• PROBLEM TO SOLVE: The answer must consist of every line in the data that contains "emph".

==== MATERIAL PROVIDED ====

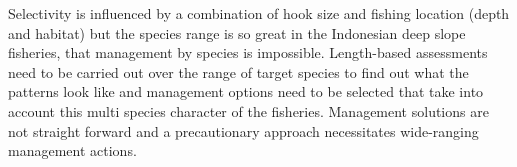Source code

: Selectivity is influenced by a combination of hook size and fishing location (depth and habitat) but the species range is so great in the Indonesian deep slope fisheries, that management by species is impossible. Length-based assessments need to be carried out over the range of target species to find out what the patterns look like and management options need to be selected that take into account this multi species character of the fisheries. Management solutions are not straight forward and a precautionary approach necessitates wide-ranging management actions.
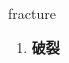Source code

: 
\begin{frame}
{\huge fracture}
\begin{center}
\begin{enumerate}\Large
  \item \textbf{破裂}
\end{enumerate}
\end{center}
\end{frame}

====
==== MATERIAL PROVIDED ====

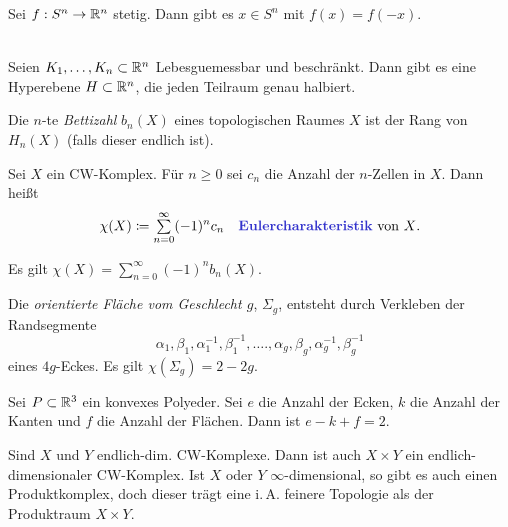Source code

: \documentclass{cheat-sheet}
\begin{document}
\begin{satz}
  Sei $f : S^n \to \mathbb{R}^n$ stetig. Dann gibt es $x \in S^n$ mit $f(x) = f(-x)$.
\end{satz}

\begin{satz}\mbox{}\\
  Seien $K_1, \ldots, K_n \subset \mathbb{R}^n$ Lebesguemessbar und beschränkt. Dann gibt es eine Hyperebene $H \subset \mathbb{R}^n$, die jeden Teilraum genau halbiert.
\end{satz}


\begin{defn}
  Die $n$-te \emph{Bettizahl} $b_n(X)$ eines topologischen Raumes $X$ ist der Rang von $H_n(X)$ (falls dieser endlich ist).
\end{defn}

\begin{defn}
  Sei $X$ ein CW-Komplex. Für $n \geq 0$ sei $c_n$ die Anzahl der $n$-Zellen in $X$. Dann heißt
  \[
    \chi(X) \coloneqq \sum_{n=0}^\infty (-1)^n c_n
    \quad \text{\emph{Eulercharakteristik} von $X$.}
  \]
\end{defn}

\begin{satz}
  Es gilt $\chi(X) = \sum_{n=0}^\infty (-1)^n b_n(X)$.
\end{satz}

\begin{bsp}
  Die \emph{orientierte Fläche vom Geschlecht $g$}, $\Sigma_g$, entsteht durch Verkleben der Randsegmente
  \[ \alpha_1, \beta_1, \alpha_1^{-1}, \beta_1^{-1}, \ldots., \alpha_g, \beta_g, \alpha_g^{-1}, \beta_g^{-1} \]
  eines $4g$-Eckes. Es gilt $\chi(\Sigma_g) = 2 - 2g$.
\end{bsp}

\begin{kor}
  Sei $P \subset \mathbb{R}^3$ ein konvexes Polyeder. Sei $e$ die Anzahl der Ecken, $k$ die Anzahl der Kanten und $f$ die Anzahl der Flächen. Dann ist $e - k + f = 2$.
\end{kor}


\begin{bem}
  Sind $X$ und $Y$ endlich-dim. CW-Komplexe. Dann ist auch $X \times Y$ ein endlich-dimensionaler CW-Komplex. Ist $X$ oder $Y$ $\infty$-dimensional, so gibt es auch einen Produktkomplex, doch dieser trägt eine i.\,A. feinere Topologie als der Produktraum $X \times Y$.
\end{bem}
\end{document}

====

• WRITTEN RESPONSE:
  Die $n$-te \emph{Bettizahl} $b_n(X)$ eines topologischen Raumes $X$ ist der Rang von $H_n(X)$ (falls dieser endlich ist).
    \quad \text{\emph{Eulercharakteristik} von $X$.}
  Die \emph{orientierte Fläche vom Geschlecht $g$}, $\Sigma_g$, entsteht durch Verkleben der Randsegmente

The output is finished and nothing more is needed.